The scientists were holding a press conference.
They often did this and were often ignored. The public was sick of novel findings. They couldn’t figure out why anything the scientists told them mattered and so had decided that, by and large, it didn’t. The press corps didn’t have the option. Their paychecks depended on it mattering, so they had decided that, by and large, it must.
A long table, swagged with industrial polyester, thickly laid with the sigils of corporate sponsorship, waited for the scientists to approach. The journalists circled up, tablets in hand. Very much like sharks scenting for blood in the water, if sharks were able to manipulate tablets.
One by one, the scientists filed out. They looked terrifically pleased with themselves. Something in their eyes, however, made the press corps squirm. They moved funny, too, the scientists. Sidling, sideways. An intern for Quotidian Science, whose body was particularly inimical to the hard plastic chairs, closely packed and sized for children, wrote in her notes: scuttled. She read it back and chided herself as ungenerous. After all, the space behind the table was cramped. There were a lot of scientists. She herself had been known to move similarly under such conditions, fighting to adapt her body to a world that wasn’t ready for it. She paused, pencil raised, prepared to erase.
The scientists told the press what they’d done with—and in the spirit of scrupulous disclosure, for—the crabs. Then everything went sideways.
“You may not like it,” said the scientists, “but this is what peak performance looks like.” The scientists had spent much of the past five years on the same floor of the High Velocity Biology Building. They were unfamiliar with the concept of a stale meme.
“We do not like it!” the corps said, nevertheless.
The principal investigator adjusted her glasses, which no longer seemed to sit right. She said, as if to settle the matter: “Nature abhors a vacuum.”
“What the hell does a vacuum have to do with it?” asked a staff writer from Populist Mechanics. He was only at the presser because he had failed several times to unsubscribe from a mailing list.
“Well,” said the PI, with a thoughtful moue, “crabs are sort of…the opposite of a vacuum, if you think about it.” Behind her glasses, each eye regarded distinct corners of the room.
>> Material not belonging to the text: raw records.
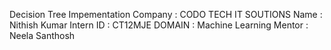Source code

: Decision Tree Impementation 
Company : CODO TECH IT SOUTIONS 
Name    : Nithish Kumar 
Intern ID : CT12MJE
DOMAIN : Machine Learning
Mentor : Neela Santhosh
The intern shuddered and wrote: dichoptic and also, beady.
“There’s a lot going on there,” added her colleague. “We think that once you give it some thought, you’ll find that crabs really are the way to go.”
“But what about thumbs?” asked an evotech correspondent from the Attenuated Press. She attributed the wrenching in the pit of her stomach to skipping breakfast, but would later recategorize it as prescience. “People are quite committed to picking things up and also to manipulating small objects, historically.”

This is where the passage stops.